The Western Cape is characterised by stunning views of cloud-capped mountains, sweeping valleys lined with vineyards, fruit and flower farms and dotted with gleaming white Cape Dutch-style villages and towns.
It is also characterised by a complex and highly sensitive history of racial demarcation. In the Western Cape, people are from diverse heritages, speak diverse languages and have diverse cultures. Despite the egalitarian nature of modern, post-apartheid South Africa, vestiges of discrimination can – often subconsciously – remain. When socio-economic and gender inequalities are added into the mix, it can become pretty volatile. Indeed in the last year or two tensions have been known to boil over into sometimes violent strikes in different industries.
Since 2011, ETI partner organisation WIETA has been running an innovative kind of training programme to help businesses tackle these sensitive issues in agricultural workplaces across the Western Cape and beyond. First piloted on flower farms in Kenya and the UK by ETI, WIETA has adapted it for the South African context and is now coming to the end of the three year, Comic Relief-funded programme.
Tabitha, a supervisor at a fruit packing house, attended the one-day training session to raise awareness of workers' rights, discrimination and sexual harassment, in September last year. Workers and managers also went through the highly interactive and informative training process. They learned about South African labour law, what constitutes sexual harassment and discrimination and what you can do if you feel you have a grievance.
"I didn't know about my rights before the training," Tabitha says, "but since that day I know my rights."
She learned that she had the right to say how she felt when one of her managers shouted rudely at her in front of the workers she supervises. The manager had also been through the training and apologised, which Tabitha says made her feel more respected.
After all three groups have been trained, a joint session is held to discuss issues that have emerged from the training and together they come up with an action plan to address these issues. These can make for very difficult and challenging conversations, but they have also helped resolved rumbling, underlying tensions. Managers have to hear some hard truths about how their workers feel about their conditions and treatment, but by addressing these they say they have been able to clear the air and improve worker morale.
During the training at Tabitha's workplace, one of the issues raised was the fact that many workers and supervisors were on seasonal contracts even though they worked almost as many hours as those on permanent contracts. Management listened and put 88 such staff – including Tabitha – onto permanent contracts.
"Now that I am on a permanent contract," says Tabitha, "I can pay for school fees, transport and better food for my three kids."
At an end-of-programme reflection session this week, managers and owners of fruit and flower farms, fruit packing houses, vineyards and wine cellars joined the WIETA project team, trainers and assessors to look back at how the programme has gone and consider what impact it has had on their work places.

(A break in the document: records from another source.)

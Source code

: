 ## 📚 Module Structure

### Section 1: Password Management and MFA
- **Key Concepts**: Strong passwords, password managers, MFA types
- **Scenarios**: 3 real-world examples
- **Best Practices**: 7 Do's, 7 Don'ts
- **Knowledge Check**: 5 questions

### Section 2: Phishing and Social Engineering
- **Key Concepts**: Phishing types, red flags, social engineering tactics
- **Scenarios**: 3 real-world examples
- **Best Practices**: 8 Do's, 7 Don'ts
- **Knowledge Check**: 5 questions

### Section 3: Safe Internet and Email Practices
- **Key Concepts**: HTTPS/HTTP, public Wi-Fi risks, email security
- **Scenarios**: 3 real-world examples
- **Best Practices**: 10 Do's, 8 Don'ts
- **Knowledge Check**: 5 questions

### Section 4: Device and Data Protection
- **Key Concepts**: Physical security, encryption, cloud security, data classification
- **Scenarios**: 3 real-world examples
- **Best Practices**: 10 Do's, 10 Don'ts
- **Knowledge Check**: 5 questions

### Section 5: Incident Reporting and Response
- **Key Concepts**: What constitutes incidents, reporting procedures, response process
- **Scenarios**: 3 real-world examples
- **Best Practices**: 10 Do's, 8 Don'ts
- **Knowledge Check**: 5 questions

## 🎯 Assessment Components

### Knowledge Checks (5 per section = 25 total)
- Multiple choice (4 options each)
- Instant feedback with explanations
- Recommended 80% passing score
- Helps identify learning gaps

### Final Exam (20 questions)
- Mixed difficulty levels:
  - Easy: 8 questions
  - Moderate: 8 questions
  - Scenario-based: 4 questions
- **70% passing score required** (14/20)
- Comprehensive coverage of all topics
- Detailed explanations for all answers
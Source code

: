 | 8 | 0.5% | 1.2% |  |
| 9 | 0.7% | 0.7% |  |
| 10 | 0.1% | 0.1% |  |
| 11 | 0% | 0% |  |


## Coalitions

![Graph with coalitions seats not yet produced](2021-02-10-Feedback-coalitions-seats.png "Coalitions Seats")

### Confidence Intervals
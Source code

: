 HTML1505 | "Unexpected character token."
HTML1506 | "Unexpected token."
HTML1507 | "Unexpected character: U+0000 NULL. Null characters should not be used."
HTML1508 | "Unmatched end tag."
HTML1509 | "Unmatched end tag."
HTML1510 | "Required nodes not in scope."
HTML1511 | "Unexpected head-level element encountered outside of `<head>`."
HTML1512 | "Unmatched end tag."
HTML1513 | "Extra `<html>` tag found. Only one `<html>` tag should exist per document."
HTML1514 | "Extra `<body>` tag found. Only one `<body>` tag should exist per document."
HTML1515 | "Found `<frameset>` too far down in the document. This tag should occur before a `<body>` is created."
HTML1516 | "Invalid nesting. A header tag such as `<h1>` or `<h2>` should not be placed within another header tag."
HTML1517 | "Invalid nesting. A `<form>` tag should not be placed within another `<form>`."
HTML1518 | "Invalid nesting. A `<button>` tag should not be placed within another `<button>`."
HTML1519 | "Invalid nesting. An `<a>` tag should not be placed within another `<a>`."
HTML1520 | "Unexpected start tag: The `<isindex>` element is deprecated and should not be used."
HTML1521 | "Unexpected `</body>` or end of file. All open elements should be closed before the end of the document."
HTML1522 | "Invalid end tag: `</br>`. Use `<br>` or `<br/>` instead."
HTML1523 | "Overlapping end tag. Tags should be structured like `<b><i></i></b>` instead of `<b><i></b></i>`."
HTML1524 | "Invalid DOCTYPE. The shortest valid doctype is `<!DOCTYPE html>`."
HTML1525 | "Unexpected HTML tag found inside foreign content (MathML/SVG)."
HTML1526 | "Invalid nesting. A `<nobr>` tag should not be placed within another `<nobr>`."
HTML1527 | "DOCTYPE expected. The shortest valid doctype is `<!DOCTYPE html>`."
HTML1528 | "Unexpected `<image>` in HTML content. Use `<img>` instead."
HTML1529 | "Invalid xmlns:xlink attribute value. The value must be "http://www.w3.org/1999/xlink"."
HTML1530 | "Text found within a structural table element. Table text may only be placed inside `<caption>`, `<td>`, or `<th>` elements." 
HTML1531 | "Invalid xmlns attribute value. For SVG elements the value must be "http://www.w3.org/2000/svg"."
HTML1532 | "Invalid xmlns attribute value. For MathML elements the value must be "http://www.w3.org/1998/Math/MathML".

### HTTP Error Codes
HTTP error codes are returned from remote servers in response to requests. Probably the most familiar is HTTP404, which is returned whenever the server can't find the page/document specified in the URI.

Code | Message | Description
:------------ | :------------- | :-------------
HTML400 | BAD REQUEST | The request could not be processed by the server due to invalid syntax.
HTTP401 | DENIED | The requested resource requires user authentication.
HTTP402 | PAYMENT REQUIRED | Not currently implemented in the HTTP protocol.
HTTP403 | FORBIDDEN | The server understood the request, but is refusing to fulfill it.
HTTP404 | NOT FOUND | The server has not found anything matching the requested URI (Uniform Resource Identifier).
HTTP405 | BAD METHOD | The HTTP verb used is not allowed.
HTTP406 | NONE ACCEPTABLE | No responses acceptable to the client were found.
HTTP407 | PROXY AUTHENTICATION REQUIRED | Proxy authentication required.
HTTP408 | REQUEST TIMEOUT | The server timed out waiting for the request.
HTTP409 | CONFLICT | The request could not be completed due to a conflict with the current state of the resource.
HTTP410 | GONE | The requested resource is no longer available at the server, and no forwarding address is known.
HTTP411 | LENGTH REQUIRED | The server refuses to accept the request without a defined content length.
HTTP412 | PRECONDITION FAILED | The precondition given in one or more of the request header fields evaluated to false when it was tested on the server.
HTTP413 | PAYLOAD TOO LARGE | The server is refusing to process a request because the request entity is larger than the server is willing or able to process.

They overwhelmingly agreed that since the training, communication – both up and down the line and also across the workforce – has improved enormously. They said the practical tools and policy templates, and the follow-up support that WIETA provided were particularly helpful.
One farmer, had an especially challenging session with his supervisors and workers after their training 18 months ago. Despite some short term adjustment problems amongst his staff, the business benefits he is now experiencing have made him one of the programme's strongest advocates.
"It has eliminated conflict between workers," he said, "and that has meant better communication, better morale and better productivity. I thank Comic Relief for funding the programme, it has had a really positive effect on my farm."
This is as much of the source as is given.